▶ Task to complete: When copying the listing below, skip every picture and keep each word as it stands.

▶ Records supplied:
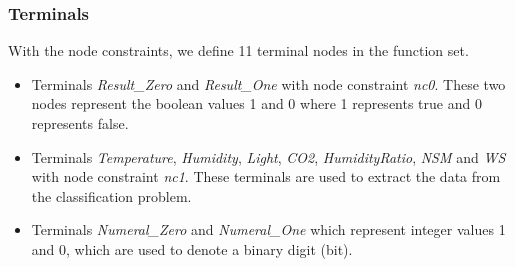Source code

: \subsubsection{Terminals}
With the node constraints, we define 11 terminal nodes in the function set.
\begin{itemize}
	\item Terminals \emph{Result\_Zero} and \emph{Result\_One} with node constraint \emph{nc0}. These two nodes represent the boolean values 1 and 0 where 1 represents true and 0 represents false. 
	\item Terminals \emph{Temperature}, \emph{Humidity}, \emph{Light}, \emph{CO2}, \emph{HumidityRatio}, \emph{NSM} and \emph{WS} with node constraint \emph{nc1}. These terminals are used to extract the data from the classification problem. 
	\item Terminals \emph{Numeral\_Zero} and \emph{Numeral\_One} which represent integer values 1 and 0, which are used to denote a binary digit (bit).
\end{itemize}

▶ Written answer:
Source code

: \subsubsection{Terminals}
With the node constraints, we define 11 terminal nodes in the function set.
\begin{itemize}
	\item Terminals \emph{Result\_Zero} and \emph{Result\_One} with node constraint \emph{nc0}. These two nodes represent the boolean values 1 and 0 where 1 represents true and 0 represents false. 
	\item Terminals \emph{Temperature}, \emph{Humidity}, \emph{Light}, \emph{CO2}, \emph{HumidityRatio}, \emph{NSM} and \emph{WS} with node constraint \emph{nc1}. These terminals are used to extract the data from the classification problem. 
	\item Terminals \emph{Numeral\_Zero} and \emph{Numeral\_One} which represent integer values 1 and 0, which are used to denote a binary digit (bit).
\end{itemize}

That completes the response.